**DIRECTIONS FOR THIS TASK:**
Print, in exact form, the lines below from the one containing "XSL:FO jest skomplikowanym" through the one containing "na temat standardu XSL:FO.", and omit all others.

Records excerpted from a collection:
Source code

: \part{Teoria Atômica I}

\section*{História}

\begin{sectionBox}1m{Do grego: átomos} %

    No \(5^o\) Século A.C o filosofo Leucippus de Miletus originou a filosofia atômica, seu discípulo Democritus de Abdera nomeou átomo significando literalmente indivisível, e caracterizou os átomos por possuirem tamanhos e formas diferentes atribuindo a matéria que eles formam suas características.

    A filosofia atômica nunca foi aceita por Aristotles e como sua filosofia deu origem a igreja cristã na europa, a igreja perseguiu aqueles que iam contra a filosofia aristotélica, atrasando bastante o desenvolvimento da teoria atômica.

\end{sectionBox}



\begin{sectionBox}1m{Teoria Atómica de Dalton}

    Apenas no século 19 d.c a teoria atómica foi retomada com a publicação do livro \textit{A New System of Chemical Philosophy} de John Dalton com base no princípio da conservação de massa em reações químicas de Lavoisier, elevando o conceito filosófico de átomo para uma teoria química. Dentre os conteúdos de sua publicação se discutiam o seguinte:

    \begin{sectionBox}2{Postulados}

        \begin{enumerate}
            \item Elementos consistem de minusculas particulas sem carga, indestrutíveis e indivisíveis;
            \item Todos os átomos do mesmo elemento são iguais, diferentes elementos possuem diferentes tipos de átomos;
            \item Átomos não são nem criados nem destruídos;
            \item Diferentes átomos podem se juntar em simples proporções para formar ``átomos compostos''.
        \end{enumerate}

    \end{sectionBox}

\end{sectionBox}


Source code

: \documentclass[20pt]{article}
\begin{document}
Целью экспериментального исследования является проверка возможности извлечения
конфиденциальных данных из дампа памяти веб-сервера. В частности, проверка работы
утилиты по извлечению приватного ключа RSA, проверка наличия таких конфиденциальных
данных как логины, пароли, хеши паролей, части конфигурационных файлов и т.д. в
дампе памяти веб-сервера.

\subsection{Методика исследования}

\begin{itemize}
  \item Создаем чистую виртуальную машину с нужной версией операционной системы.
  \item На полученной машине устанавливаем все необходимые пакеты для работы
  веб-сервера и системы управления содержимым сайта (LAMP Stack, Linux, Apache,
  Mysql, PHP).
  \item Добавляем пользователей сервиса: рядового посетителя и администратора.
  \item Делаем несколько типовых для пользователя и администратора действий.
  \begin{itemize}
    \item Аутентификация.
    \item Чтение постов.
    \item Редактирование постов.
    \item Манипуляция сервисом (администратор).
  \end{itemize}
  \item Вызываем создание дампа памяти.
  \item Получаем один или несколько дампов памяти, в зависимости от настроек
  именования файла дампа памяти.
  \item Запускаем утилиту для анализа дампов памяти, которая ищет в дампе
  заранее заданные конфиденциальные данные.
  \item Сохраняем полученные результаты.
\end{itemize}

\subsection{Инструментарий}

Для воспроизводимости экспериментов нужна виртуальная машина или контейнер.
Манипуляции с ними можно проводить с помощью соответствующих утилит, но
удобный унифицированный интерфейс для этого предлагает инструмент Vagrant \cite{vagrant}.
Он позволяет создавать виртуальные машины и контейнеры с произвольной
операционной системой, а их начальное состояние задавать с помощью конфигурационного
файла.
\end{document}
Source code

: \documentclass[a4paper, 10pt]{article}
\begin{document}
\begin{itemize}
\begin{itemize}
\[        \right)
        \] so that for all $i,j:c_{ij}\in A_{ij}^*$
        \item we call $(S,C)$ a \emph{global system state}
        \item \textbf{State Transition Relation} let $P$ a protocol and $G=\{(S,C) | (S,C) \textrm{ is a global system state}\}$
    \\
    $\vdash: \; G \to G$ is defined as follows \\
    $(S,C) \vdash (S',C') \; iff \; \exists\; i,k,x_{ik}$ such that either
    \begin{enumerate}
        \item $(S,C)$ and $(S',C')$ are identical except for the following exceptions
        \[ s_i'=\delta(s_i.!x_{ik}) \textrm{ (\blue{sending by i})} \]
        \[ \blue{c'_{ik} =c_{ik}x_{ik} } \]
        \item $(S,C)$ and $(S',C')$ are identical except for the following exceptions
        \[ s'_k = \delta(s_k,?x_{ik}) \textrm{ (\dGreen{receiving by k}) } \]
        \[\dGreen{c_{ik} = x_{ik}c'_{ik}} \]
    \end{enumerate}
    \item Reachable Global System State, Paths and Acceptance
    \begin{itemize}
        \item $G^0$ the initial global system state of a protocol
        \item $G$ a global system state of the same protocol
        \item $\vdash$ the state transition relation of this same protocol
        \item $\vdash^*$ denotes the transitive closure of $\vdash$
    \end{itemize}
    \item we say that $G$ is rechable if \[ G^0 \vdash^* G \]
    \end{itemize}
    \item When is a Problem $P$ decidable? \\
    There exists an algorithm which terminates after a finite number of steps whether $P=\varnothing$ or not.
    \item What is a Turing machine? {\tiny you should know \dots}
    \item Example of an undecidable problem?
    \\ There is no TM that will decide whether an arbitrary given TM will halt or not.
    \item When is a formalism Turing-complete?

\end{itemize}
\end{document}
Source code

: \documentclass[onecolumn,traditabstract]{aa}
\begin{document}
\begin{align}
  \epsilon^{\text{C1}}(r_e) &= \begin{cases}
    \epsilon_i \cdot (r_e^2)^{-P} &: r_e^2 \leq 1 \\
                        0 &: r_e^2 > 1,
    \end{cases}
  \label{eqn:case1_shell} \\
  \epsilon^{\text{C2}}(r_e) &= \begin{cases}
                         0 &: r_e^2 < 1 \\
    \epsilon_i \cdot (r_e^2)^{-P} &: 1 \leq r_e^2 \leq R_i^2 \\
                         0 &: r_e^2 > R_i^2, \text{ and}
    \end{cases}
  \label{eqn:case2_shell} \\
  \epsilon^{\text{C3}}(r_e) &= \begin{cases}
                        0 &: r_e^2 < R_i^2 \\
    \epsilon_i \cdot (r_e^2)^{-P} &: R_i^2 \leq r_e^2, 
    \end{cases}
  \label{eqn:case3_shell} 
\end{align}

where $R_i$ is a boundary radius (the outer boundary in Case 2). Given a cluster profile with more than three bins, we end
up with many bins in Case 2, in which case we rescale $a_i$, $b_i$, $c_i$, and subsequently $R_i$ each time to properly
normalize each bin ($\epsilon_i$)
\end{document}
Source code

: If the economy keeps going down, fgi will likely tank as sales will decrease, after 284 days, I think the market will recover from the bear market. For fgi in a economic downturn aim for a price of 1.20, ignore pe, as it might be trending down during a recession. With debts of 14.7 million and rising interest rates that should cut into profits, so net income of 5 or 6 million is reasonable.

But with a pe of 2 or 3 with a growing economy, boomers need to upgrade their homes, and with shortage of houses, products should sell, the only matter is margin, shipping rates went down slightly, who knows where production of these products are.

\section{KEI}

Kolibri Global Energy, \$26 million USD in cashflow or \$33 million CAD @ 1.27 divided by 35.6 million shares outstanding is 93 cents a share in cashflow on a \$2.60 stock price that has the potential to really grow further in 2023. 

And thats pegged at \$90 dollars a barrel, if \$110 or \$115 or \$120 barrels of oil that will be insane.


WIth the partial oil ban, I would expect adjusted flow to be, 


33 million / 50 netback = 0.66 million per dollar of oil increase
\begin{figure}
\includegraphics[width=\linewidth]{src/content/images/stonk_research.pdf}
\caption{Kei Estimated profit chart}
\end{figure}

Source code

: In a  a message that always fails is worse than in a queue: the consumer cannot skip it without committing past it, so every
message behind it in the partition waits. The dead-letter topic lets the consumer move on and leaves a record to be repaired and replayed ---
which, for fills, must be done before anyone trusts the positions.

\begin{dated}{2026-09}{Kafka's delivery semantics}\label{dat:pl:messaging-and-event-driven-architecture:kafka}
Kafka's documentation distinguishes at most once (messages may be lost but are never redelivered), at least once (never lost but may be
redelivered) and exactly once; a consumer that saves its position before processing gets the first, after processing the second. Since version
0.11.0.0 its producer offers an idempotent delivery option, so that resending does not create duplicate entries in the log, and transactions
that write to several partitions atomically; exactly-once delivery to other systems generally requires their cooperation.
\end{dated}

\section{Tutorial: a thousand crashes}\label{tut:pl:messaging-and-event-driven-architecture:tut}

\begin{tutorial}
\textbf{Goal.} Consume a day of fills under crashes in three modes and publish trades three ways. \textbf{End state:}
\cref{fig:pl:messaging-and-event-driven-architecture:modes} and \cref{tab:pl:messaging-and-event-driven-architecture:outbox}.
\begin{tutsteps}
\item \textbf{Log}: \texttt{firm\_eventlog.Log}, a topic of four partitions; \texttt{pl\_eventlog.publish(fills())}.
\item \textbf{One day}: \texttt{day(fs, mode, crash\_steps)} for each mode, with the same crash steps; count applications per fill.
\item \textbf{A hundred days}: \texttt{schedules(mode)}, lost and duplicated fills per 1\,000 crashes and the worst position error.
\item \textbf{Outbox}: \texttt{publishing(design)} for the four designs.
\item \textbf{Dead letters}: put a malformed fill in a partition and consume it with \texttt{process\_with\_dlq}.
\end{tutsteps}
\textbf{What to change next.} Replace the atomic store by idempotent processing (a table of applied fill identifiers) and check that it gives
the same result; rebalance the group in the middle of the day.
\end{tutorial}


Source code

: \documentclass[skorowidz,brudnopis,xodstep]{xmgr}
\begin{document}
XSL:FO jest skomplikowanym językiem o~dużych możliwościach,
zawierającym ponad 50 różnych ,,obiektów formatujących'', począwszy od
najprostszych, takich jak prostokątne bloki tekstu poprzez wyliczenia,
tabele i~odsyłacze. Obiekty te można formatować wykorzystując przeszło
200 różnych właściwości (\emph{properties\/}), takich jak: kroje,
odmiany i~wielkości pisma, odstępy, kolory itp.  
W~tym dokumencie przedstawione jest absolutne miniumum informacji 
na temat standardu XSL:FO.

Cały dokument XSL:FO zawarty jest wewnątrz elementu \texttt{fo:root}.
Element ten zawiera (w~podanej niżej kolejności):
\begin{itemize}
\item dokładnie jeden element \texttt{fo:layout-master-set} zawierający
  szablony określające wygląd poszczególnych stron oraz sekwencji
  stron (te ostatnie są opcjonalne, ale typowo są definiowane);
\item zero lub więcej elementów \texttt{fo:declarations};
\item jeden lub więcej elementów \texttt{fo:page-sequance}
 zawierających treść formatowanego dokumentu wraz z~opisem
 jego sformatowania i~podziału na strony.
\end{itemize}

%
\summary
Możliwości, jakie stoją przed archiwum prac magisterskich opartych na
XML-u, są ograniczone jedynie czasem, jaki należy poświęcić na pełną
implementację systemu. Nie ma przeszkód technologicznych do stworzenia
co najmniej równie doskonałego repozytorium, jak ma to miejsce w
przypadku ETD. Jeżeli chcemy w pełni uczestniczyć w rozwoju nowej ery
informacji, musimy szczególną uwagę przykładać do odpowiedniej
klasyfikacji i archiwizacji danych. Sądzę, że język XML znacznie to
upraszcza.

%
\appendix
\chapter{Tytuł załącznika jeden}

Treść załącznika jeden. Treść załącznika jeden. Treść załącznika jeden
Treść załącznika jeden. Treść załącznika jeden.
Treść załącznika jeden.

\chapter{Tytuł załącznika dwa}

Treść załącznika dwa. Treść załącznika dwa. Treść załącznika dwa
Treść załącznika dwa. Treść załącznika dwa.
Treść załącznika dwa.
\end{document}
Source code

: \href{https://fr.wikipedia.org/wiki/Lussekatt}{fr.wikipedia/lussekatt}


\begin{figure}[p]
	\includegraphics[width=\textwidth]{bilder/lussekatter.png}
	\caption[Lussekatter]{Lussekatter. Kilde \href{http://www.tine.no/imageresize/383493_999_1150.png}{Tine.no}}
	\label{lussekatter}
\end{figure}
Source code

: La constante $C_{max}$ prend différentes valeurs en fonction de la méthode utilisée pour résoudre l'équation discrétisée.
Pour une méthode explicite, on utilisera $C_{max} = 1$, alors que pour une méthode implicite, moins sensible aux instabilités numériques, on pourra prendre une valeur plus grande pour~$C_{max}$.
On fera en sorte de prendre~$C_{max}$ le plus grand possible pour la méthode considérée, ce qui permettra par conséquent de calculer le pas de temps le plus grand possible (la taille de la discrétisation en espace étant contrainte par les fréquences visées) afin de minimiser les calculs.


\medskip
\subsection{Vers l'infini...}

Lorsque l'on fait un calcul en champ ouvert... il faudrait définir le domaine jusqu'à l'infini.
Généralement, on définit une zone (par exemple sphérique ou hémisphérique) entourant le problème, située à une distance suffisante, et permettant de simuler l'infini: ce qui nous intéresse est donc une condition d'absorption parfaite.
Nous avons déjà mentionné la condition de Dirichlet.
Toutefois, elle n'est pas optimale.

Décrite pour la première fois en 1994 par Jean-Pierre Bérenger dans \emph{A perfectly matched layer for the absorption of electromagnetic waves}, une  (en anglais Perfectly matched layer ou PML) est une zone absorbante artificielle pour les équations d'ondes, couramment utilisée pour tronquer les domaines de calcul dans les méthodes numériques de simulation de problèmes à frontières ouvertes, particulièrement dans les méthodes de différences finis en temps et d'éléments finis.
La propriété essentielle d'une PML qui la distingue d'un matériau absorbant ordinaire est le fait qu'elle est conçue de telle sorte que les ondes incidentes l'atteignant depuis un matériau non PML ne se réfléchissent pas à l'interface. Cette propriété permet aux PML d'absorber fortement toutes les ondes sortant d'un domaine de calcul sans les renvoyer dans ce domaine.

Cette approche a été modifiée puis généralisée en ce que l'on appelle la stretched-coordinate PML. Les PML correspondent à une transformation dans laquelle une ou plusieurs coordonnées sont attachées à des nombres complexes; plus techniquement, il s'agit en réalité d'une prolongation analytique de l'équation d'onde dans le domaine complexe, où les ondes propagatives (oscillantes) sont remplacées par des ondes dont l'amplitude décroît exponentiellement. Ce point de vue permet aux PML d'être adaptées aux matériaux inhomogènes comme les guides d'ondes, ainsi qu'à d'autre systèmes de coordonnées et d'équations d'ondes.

**RESPONSE AREA:**
XSL:FO jest skomplikowanym językiem o~dużych możliwościach,
zawierającym ponad 50 różnych ,,obiektów formatujących'', począwszy od
najprostszych, takich jak prostokątne bloki tekstu poprzez wyliczenia,
tabele i~odsyłacze. Obiekty te można formatować wykorzystując przeszło
200 różnych właściwości (\emph{properties\/}), takich jak: kroje,
odmiany i~wielkości pisma, odstępy, kolory itp.  
W~tym dokumencie przedstawione jest absolutne miniumum informacji 
na temat standardu XSL:FO.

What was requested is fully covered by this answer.